** Opening Exercise material block **

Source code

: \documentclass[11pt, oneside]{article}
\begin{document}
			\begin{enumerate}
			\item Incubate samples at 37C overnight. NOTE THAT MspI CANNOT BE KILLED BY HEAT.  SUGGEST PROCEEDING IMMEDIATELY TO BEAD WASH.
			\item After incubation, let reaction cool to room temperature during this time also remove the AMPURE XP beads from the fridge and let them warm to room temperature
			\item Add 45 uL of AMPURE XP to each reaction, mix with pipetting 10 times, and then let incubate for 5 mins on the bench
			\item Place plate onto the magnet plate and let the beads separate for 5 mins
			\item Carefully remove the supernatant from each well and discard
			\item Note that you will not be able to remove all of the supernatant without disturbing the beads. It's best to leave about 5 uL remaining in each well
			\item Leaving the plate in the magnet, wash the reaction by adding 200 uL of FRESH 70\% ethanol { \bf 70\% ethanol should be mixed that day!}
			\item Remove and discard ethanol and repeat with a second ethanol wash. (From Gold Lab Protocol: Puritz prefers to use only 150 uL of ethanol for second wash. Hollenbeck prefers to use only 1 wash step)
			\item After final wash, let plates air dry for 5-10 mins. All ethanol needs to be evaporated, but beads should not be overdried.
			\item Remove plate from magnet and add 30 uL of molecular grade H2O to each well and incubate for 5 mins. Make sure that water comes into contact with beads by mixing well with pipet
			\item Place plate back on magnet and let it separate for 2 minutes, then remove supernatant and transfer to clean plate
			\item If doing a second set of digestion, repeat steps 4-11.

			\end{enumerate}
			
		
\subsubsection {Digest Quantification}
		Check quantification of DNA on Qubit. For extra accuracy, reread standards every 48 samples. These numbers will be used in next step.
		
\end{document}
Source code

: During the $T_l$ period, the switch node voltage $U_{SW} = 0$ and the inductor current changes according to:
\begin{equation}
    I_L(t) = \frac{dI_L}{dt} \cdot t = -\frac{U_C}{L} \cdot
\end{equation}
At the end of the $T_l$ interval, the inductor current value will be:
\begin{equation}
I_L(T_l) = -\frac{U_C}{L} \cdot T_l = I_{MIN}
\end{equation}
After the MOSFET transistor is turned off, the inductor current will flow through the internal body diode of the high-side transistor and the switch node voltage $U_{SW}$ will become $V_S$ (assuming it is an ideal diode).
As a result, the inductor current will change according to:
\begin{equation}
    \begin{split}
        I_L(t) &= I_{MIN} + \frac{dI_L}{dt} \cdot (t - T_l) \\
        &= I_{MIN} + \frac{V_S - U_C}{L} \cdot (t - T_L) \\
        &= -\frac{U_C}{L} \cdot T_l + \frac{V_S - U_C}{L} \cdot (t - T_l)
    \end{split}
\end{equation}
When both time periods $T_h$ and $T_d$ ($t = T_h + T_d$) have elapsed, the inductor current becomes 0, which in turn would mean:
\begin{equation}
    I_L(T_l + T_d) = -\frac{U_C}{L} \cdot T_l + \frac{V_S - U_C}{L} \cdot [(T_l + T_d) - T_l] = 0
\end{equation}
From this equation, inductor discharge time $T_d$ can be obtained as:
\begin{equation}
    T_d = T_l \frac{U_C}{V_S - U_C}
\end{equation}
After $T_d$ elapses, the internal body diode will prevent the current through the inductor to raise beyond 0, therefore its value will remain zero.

** Closing Exercise material block **

Problem to solve » Reproduce exactly, please, only the lines from the start of the data above to the line that contains "warm to room temperature", with both ends kept.

Task result »
Source code

: \documentclass[11pt, oneside]{article}
\begin{document}
			\begin{enumerate}
			\item Incubate samples at 37C overnight. NOTE THAT MspI CANNOT BE KILLED BY HEAT.  SUGGEST PROCEEDING IMMEDIATELY TO BEAD WASH.
			\item After incubation, let reaction cool to room temperature during this time also remove the AMPURE XP beads from the fridge and let them warm to room temperature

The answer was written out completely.